Flatness Reference Chart
| Number of Bands | Microinches (Millionths of an Inch) | Inches | Millimeters |
|---|---|---|---|
| 0.1 | 1.2 | .0000012 | .000029 |
| 0.2 | 2.3 | .0000023 | .000059 |
| 0.3 | 3.5 | .0000035 | .000088 |
| 0.4 | 4.6 | .0000046 | .000118 |
| 0.5 | 5.8 | .0000058 | .000147 |
| 0.6 | 6.9 | .0000069 | .000176 |
| 0.7 | 8.1 | .0000081 | .000206 |
| 0.8 | 9.3 | .0000093 | .000235 |
| 0.9 | 10.4 | .0000104 | .000264 |
| 1.0 | 11.6 | .0000116 | .000294 |
| 2.0 | 23.1 | .0000231 | .000588 |
| 3.0 | 34.7 | .0000347 | .000881 |
| 4.0 | 46.3 | .0000463 | .001175 |
| 5.0 | 57.8 | .0000578 | .001469 |
| 6.0 | 69.4 | .0000694 | .001763 |
| 7.0 | 81.0 | .0000810 | .002056 |
| 8.0 | 92.5 | .0000925 | .002350 |
| 9.0 | 104.1 | .0001041 | .002644 |
| 10.0 | 115.7 | .0001157 | .002938 |
| 11.0 | 127.2 | .0001272 | .003232 |
| 12.0 | 138.8 | .0001388 | .003525 |
| 13.0 | 150.4 | .0001504 | .003819 |
| 14.0 | 161.9 | .0001619 | .004113 |
| 15.0 | 173.5 | .0001735 | .004407 |
| 16.0 | 185.1 | .0001851 | .004700 |
| 17.0 | 196.6 | .0001966 | .004994 |
| 18.0 | 208.2 | .0002082 | .005288 |
| 19.0 | 219.8 | .0002198 | .005582 |
| 20.0 | 231.3 | .0002313 | .005876 |
Surface Flatness is the maximum deviation from a fully flat face along the same lateral dimensions specified in fraction of reference wavelength. This specification is uniquely influenced by geometric surface deviations of the optic compared with an optical flat element. It should be considered that this specification only defines a single surface and there is usually one single flatness filter specification provided, which means that the same flatness value must be achieved on the first and second optical surface of the optic.

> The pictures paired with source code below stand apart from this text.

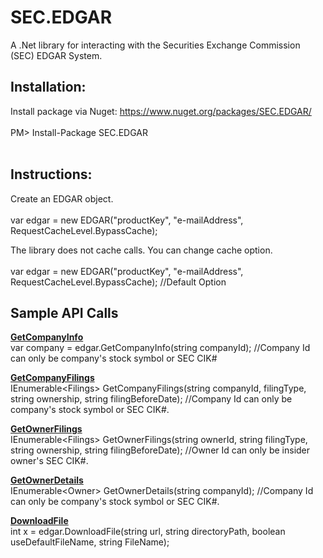 
# SEC.EDGAR

A .Net library for interacting with the Securities Exchange Commission (SEC) EDGAR System.

## Installation:

Install package via Nuget: https://www.nuget.org/packages/SEC.EDGAR/<br><br>
PM> Install-Package SEC.EDGAR<br><br>

## Instructions:

Create an EDGAR object.<br><br>
var edgar = new EDGAR("productKey", "e-mailAddress", RequestCacheLevel.BypassCache);

The library does not cache calls. You can change cache option.<br><br>
var edgar = new EDGAR("productKey", "e-mailAddress", RequestCacheLevel.BypassCache); //Default Option

## Sample API Calls

<b><u>GetCompanyInfo</u></b><br>
var company = edgar.GetCompanyInfo(string companyId); //Company Id can only be company's stock symbol or SEC CIK#

<b><u>GetCompanyFilings</u></b><br>
IEnumerable\<Filings\> GetCompanyFilings(string companyId, filingType, string ownership, string filingBeforeDate); //Company Id can only be company's stock symbol or SEC CIK#.

<b><u>GetOwnerFilings</u></b><br>
IEnumerable\<Filings\> GetOwnerFilings(string ownerId, string filingType, string ownership, string filingBeforeDate); //Owner Id can only be insider owner's SEC CIK#.

<b><u>GetOwnerDetails</u></b><br>
IEnumerable\<Owner\> GetOwnerDetails(string companyId); //Company Id can only be company's stock symbol or SEC CIK#.

<b><u>DownloadFile</u></b><br>
int x = edgar.DownloadFile(string url, string directoryPath, boolean useDefaultFileName, string FileName);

Typically, deviation is measured using a high-quality flat optical system that works as a flat reference to compare the flatness of a test piece (mirror, plano- lens, window, optical filter, or prism). When the test optic’s surface is placed against the reference surface, the shape of fringes that appear indicates the surface flatness of the tested piece. If both elements are evenly spaced straight and parallel, our optic is at least as flat as the reference optical flat. On the contrary, flatness errors appear when fringes are curved.
Usually, surface figure is specified on optical drawing specifications and waves are the predominant unit value used in technical data sheets. A key piece to remember when determining the surface flatness is needed is the wavelength of interest, because the surface figure is measured in fractions of a reference wavelength at 632.8 nm, the HeNe laser wavelength, if not mentioned the contrary in the Surface Flatness specification.
Working with larger wavelengths than 633 nm intrinsically makes this specification to be more relaxed. In other words, a surface flatness measured for visible wavelengths at the IR acts as higher quality and distorts less to the incident beam.
The optical flat of reference helps to determine the surface flatness a customer needs relying on the purpose which it is used for. The surface accuracy of windows and mirrors is extremely critical to the performance of an optical system. For any laser application where you are transmitting light (window) or reflecting light (mirror), the smallest imperfections can scatter light in unintended directions causing distortion, degradation of the overall signal, or image quality. Even if a glass object is visually smooth, on a microscopic level there are tiny peaks and valleys.